Across the data below, how many lines have the word "Wenn" in them? Give the number and nothing else.
Start of EXCERPTED DATA
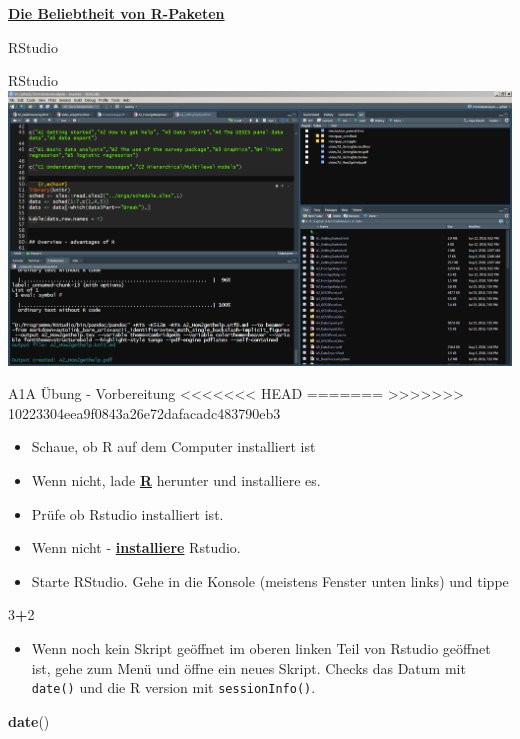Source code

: \documentclass[ignorenonframetext,]{beamer}
\newenvironment{Shaded}{\begin{snugshade}}{\end{snugshade}}
\newcommand{\KeywordTok}[1]{\textcolor[rgb]{0.13,0.29,0.53}{\textbf{#1}}}
\newcommand{\DecValTok}[1]{\textcolor[rgb]{0.00,0.00,0.81}{#1}}
\newcommand{\OperatorTok}[1]{\textcolor[rgb]{0.81,0.36,0.00}{\textbf{#1}}}
\newcommand{\NormalTok}[1]{#1}
\newcommand{\DecValTok}[1]{\textcolor[rgb]{0.00,0.00,0.81}{#1}}
\newcommand{\KeywordTok}[1]{\textcolor[rgb]{0.13,0.29,0.53}{\textbf{#1}}}
\newcommand{\NormalTok}[1]{#1}
\newcommand{\OperatorTok}[1]{\textcolor[rgb]{0.81,0.36,0.00}{\textbf{#1}}}
\providecommand{\tightlist}{%
  \setlength{\itemsep}{0pt}\setlength{\parskip}{0pt}}
\begin{document}
\begin{frame}{\href{https://gallery.shinyapps.io/cran-gauge/}{\textbf{Die
Beliebtheit von R-Paketen}}}
\begin{frame}{RStudio}
\begin{frame}{RStudio}
\includegraphics{figure/RstudioExample.PNG}

\end{frame}

\begin{frame}[fragile]{A1A Übung - Vorbereitung}
<<<<<<< HEAD
=======
\protect\hypertarget{a1a-ubung---vorbereitung}{}
>>>>>>> 10223304eea9f0843a26e72dafacadc483790eb3

\begin{itemize}
\tightlist
\item
  Schaue, ob R auf dem Computer installiert ist
\item
  Wenn nicht, lade \href{r-project.org}{\textbf{R}} herunter und
  installiere es.
\item
  Prüfe ob Rstudio installiert ist.
\item
  Wenn nicht - \href{http://www.rstudio.com/}{\textbf{installiere}}
  Rstudio.
\item
  Starte RStudio. Gehe in die Konsole (meistens Fenster unten links) und
  tippe
\end{itemize}

\begin{Shaded}
\begin{Highlighting}[]
\DecValTok{3}\OperatorTok{+}\DecValTok{2}
\end{Highlighting}
\end{Shaded}

\begin{itemize}
\tightlist
\item
  Wenn noch kein Skript geöffnet im oberen linken Teil von Rstudio
  geöffnet ist, gehe zum Menü und öffne ein neues Skript. Checks das
  Datum mit \texttt{date()} und die R version mit
  \texttt{sessionInfo()}.
\end{itemize}

\begin{Shaded}
\begin{Highlighting}[]
\KeywordTok{date}\NormalTok{()}
\end{Highlighting}
\end{Shaded}


\end{frame}
\end{frame}
\end{frame}
\end{document}
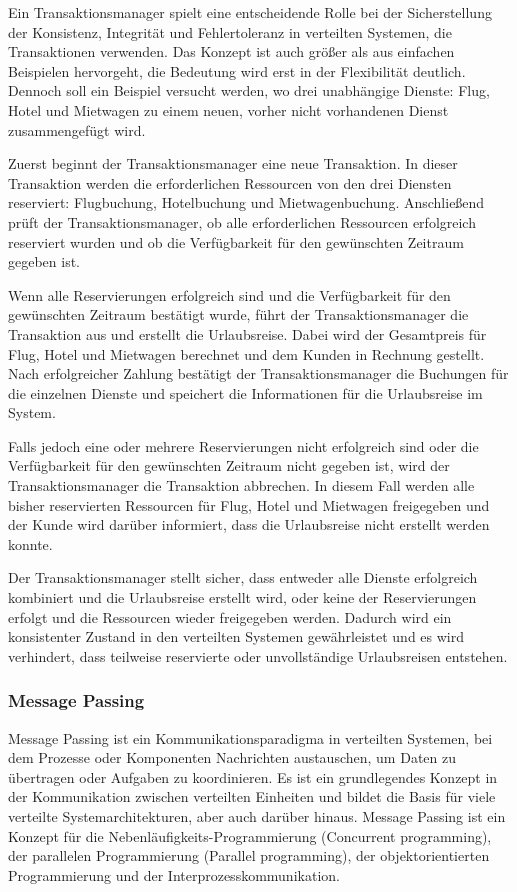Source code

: Ein Transaktionsmanager spielt eine entscheidende Rolle bei der Sicherstellung der Konsistenz, Integrität und Fehlertoleranz in verteilten Systemen, die Transaktionen verwenden. Das Konzept ist auch größer als aus einfachen Beispielen hervorgeht, die Bedeutung wird erst in der Flexibilität  deutlich. Dennoch soll ein Beispiel versucht werden, wo drei unabhängige Dienste: Flug, Hotel und Mietwagen zu einem neuen, vorher nicht vorhandenen Dienst zusammengefügt wird. 

Zuerst beginnt der Transaktionsmanager eine neue Transaktion. In dieser Transaktion werden die erforderlichen Ressourcen von den drei Diensten reserviert: Flugbuchung, Hotelbuchung und Mietwagenbuchung. Anschließend prüft der Transaktionsmanager, ob alle erforderlichen Ressourcen erfolgreich reserviert wurden und ob die Verfügbarkeit für den gewünschten Zeitraum gegeben ist.

Wenn alle Reservierungen erfolgreich sind und die Verfügbarkeit für den gewünschten Zeitraum bestätigt wurde, führt der Transaktionsmanager die Transaktion aus und erstellt die Urlaubsreise. Dabei wird der Gesamtpreis für Flug, Hotel und Mietwagen berechnet und dem Kunden in Rechnung gestellt. Nach erfolgreicher Zahlung bestätigt der Transaktionsmanager die Buchungen für die einzelnen Dienste und speichert die Informationen für die Urlaubsreise im System.

Falls jedoch eine oder mehrere Reservierungen nicht erfolgreich sind oder die Verfügbarkeit für den gewünschten Zeitraum nicht gegeben ist, wird der Transaktionsmanager die Transaktion abbrechen. In diesem Fall werden alle bisher reservierten Ressourcen für Flug, Hotel und Mietwagen freigegeben und der Kunde wird darüber informiert, dass die Urlaubsreise nicht erstellt werden konnte.

Der Transaktionsmanager stellt sicher, dass entweder alle Dienste erfolgreich kombiniert und die Urlaubsreise erstellt wird, oder keine der Reservierungen erfolgt und die Ressourcen wieder freigegeben werden. Dadurch wird ein konsistenter Zustand in den verteilten Systemen gewährleistet und es wird verhindert, dass teilweise reservierte oder unvollständige Urlaubsreisen entstehen.
\subsubsection{Message Passing}
Message Passing ist ein Kommunikationsparadigma in verteilten Systemen, bei dem Prozesse oder Komponenten Nachrichten austauschen, um Daten zu übertragen oder Aufgaben zu koordinieren. Es ist ein grundlegendes Konzept in der Kommunikation zwischen verteilten Einheiten und bildet die Basis für viele verteilte Systemarchitekturen, aber auch darüber hinaus.
Message Passing ist ein Konzept für die Nebenläufigkeits-Programmierung (Concurrent programming), der parallelen Programmierung (Parallel programming), der objektorientierten Programmierung und der Interprozesskommunikation.

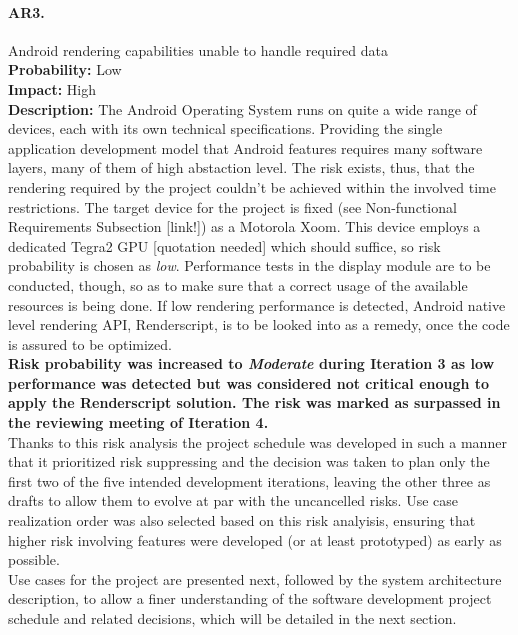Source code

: 		\paragraph{AR3.}Android rendering capabilities unable to handle required data\\
		\textbf{Probability:} Low\\
		\textbf{Impact:} High\\
		\textbf{Description:} The Android Operating System runs on quite a wide range of devices, each with its own technical specifications. Providing the single application development model that Android features requires many software layers, many of them of high abstaction level. The risk exists, thus, that the rendering required by the project couldn't be achieved within the involved time restrictions. The target device for the project is fixed (see Non-functional Requirements Subsection [link!]) as a Motorola Xoom. This device employs a dedicated Tegra2 GPU [quotation needed] which should suffice, so risk probability is chosen as \emph{low}. Performance tests in the display module are to be conducted, though, so as to make sure that a correct usage of the available resources is being done. 
		If low rendering performance is detected, Android native level rendering API, Renderscript, is to be looked into as a remedy, once the code is assured to be optimized.
		\\
		\textbf{Risk probability was increased to \emph{Moderate} during Iteration 3 as low performance was detected but was considered not critical enough to apply the Renderscript solution. The risk was marked as surpassed in the reviewing meeting of Iteration 4.}\\

		Thanks to this risk analysis the project schedule was developed in such a manner that it prioritized risk suppressing and the decision was taken to plan only the first two of the five intended development iterations, leaving the other three as drafts to allow them to evolve at par with the uncancelled risks.
		Use case realization order was also selected based on this risk analyisis, ensuring that higher risk involving features were developed (or at least prototyped) as early as possible.\\
		
		Use cases for the project are presented next, followed by the system architecture description, to allow a finer understanding of the software development project schedule and related decisions, which will be detailed in the next section.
End of EXCERPTED DATA
• EXERCISE RESULT
4